David Kendall, MD – Chief Medical Officer, MannKind Corporation, Westlake Village, CA

Marshall Grant, PhD, MSc – Senior Director, Clinical Pharmacology, MannKind Corporation, Westlake Village, CA

Rich Bergenstal, MD – Executive Director, International Diabetes Center, Park Nicollet, Minneapolis, MN

Anne Peters, MD – Director, USC Clinical Diabetes Programs, Keck School of Medicine, University of Southern California, Los Angeles, CA

Frank Pompilio, PharmD – Vice President, Medical Affairs, MannKind Corporation, Westlake Village, CA

Simon Bruce, MD – Clinical Development, Kinexum Services LLC, San Diego, CA

Abstract:

Objective :

To compare the metabolic responses to 2 insulins demonstrating distinctly different pharmacokinetic profiles, Technosphere® Insulin (TI) inhalation powder and subcutaneous insulin lispro (LIS). TI inhalation powder undergoes ultra-rapid absorption with a correspondingly fast onset and quick rise to peak action with a short duration of effect. LIS is absorbed more slowly with a longer time to peak action and longer duration of glucose-lowering effect.

Methods : Twelve patients with type 2 diabetes underwent 2 mixed-meal tolerance tests after receiving LIS 10 U (n=12) or TI 16 or 24 units (n=6 per dose) in random order in a cross-over design. Endogenous glucose production (EGP) rate and glucose absorption (Ra) and disposal rates (Rd) were derived from tracer data.

Results :

With TI, the maximum Rd and maximum EGP suppression occurred 30 to 45 minutes after the start of the meal and coincided with the maximum Ra from the meal. With LIS, pharmacodynamic effects peaked after the maximum Ra.

Discussion :

The mean PPG curves for the 3 treatments demonstrated that TI achieves nearly constant glucose concentrations for 90 minutes after the start of the meal, while PPG significantly rises within the first 30 minutes after administration of LIS. The mean PPG excursion of the group receiving TI 24 units did not exceed 10 mg/dL during the first 90 minutes. In contrast, the PPG excursion after LIS 10 U required less than 20 minutes to reach 10 mg/dL. A dose of TI 16 units controlled PPG excursions below 10 mg/dL for more than 45 minutes.
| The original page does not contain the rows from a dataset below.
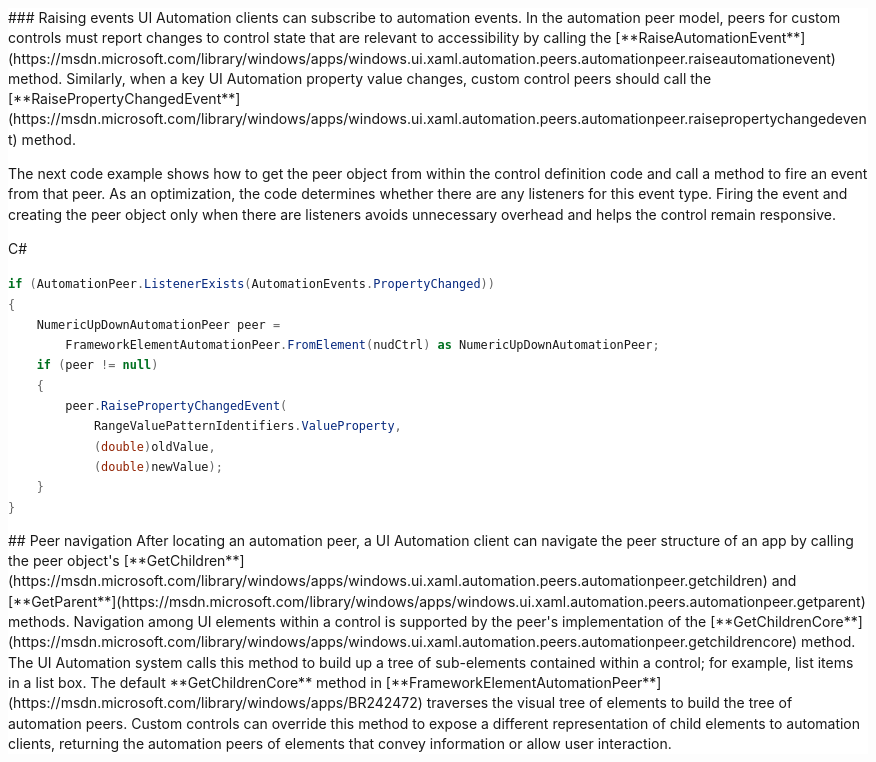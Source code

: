 <span id="Raising_events"/>
<span id="raising_events"/>
<span id="RAISING_EVENTS"/>
### Raising events  
UI Automation clients can subscribe to automation events. In the automation peer model, peers for custom controls must report changes to control state that are relevant to accessibility by calling the [**RaiseAutomationEvent**](https://msdn.microsoft.com/library/windows/apps/windows.ui.xaml.automation.peers.automationpeer.raiseautomationevent) method. Similarly, when a key UI Automation property value changes, custom control peers should call the [**RaisePropertyChangedEvent**](https://msdn.microsoft.com/library/windows/apps/windows.ui.xaml.automation.peers.automationpeer.raisepropertychangedevent) method.

The next code example shows how to get the peer object from within the control definition code and call a method to fire an event from that peer. As an optimization, the code determines whether there are any listeners for this event type. Firing the event and creating the peer object only when there are listeners avoids unnecessary overhead and helps the control remain responsive.

C#
```csharp
if (AutomationPeer.ListenerExists(AutomationEvents.PropertyChanged))
{
    NumericUpDownAutomationPeer peer =
        FrameworkElementAutomationPeer.FromElement(nudCtrl) as NumericUpDownAutomationPeer;
    if (peer != null)
    {
        peer.RaisePropertyChangedEvent(
            RangeValuePatternIdentifiers.ValueProperty,
            (double)oldValue,
            (double)newValue);
    }
}
```

<span id="Peer_navigation"/>
<span id="peer_navigation"/>
<span id="PEER_NAVIGATION"/>
## Peer navigation  
After locating an automation peer, a UI Automation client can navigate the peer structure of an app by calling the peer object's [**GetChildren**](https://msdn.microsoft.com/library/windows/apps/windows.ui.xaml.automation.peers.automationpeer.getchildren) and [**GetParent**](https://msdn.microsoft.com/library/windows/apps/windows.ui.xaml.automation.peers.automationpeer.getparent) methods. Navigation among UI elements within a control is supported by the peer's implementation of the [**GetChildrenCore**](https://msdn.microsoft.com/library/windows/apps/windows.ui.xaml.automation.peers.automationpeer.getchildrencore) method. The UI Automation system calls this method to build up a tree of sub-elements contained within a control; for example, list items in a list box. The default **GetChildrenCore** method in [**FrameworkElementAutomationPeer**](https://msdn.microsoft.com/library/windows/apps/BR242472) traverses the visual tree of elements to build the tree of automation peers. Custom controls can override this method to expose a different representation of child elements to automation clients, returning the automation peers of elements that convey information or allow user interaction.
Differences from the LIS-PPG curve were statistically significant from 30 to 60 minutes at the low dose of TI and from 45 to 105 minutes at the higher dose of TI. The tight control of early PPG results from the agreement in timing of TI’s insulin-induced glucose demand and glucose absorption from a mixed meal. The duration of PPG control is dose dependent. Consistent with its short duration of effect, PPG started to rise approximately 120 minutes after dosing, but TI’s rapid clearance suggests a small supplemental dose may be taken at that time to extend control with little risk of late postprandial hypoglycemia.

Conclusion : These studies confirm that TI, with its well-timed, insulin-mediated glucose disposal and suppression of EGP, can handle early absorption of glucose during mixed meals.